The cytosolic branched‐chain aminotransferase (BCATc) regulates T cell activation via mTOR signaling pathway

The mammalian target of rapamycin (mTOR) integrates environmental cues such as amino acids and growth factors to direct T cell activation and differentiation. T cells have unique metabolic demands to support their own differentiation into subsets with specific functions to promote or suppress immunity. Here we describe a new candidate for an immunosupressive enzyme, the cytosolic branched‐chain aminotransferase (BCATc), which impacts mTOR signaling in T cells. BCATc is a metabolic enzyme that catalyzes the first step in leucine, isoleucine and valine degradation. BCATc protein levels and activity are 15‐ and 13‐fold higher under anergy, an immunological condition known as absence of an immune response. Under anergic conditions, T cells isolated from BCATc−/− mice had an up‐regulated mTOR signaling compared to anergic T cells isolated from wildtype mice. Phosphorylation of the mTOR substrates, S6 and 4EBP‐1, were 3.9 and 4.9 fold higher than in wildtype mice.
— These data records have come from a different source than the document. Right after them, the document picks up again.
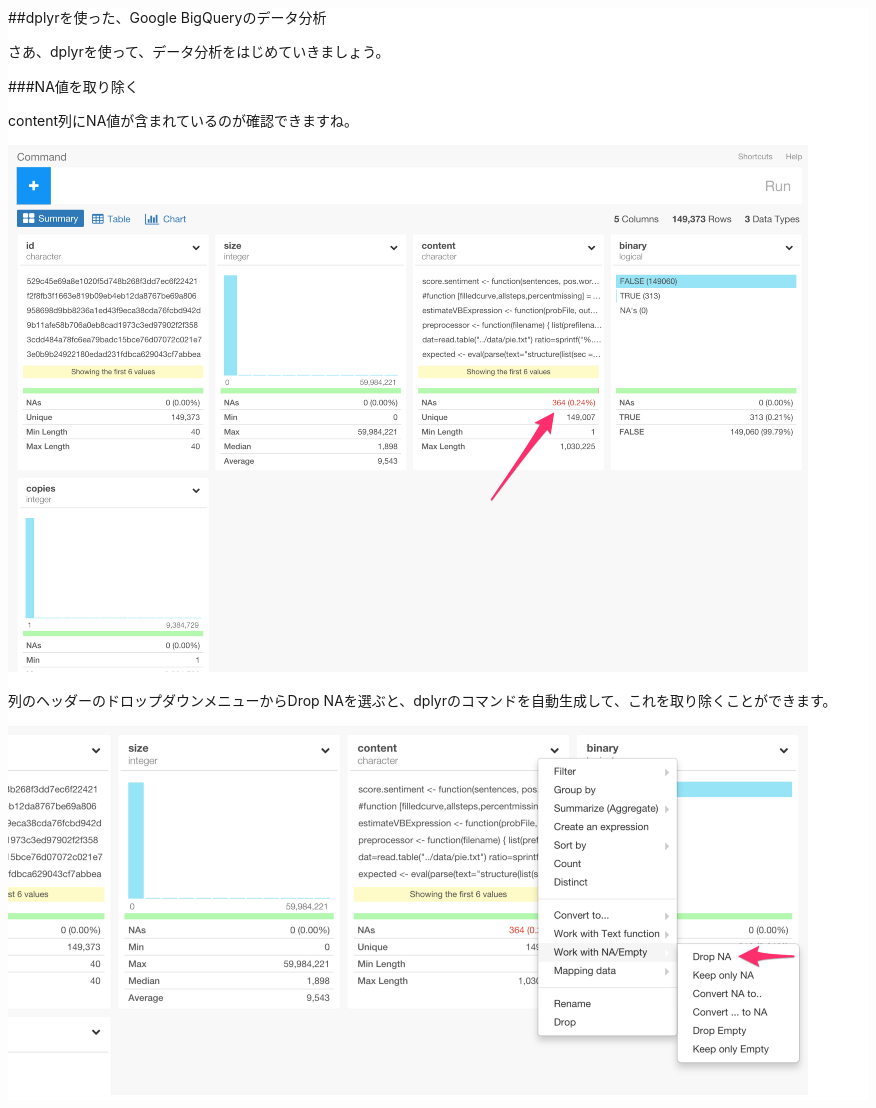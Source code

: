 ##dplyrを使った、Google BigQueryのデータ分析

さあ、dplyrを使って、データ分析をはじめていきましょう。

###NA値を取り除く

content列にNA値が含まれているのが確認できますね。


![](images/bigquery11.png)

列のヘッダーのドロップダウンメニューからDrop NAを選ぶと、dplyrのコマンドを自動生成して、これを取り除くことができます。

![](images/bigquery12.png)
The results suggest that BCATc or changes in BCAA metabolites may inhibit mTOR signaling under anergy and that lack of BCATc enzyme reverses the inhibition, possibly triggering T cells to full activation. Understanding the role of BCATc in T cell immunity will provide new strategies for nutritional therapy in modulating the immune response to promote treatment of autoimmune diseases or develop anti‐tumor vaccines. (Support: R01DK 34738 & Virginia Tech).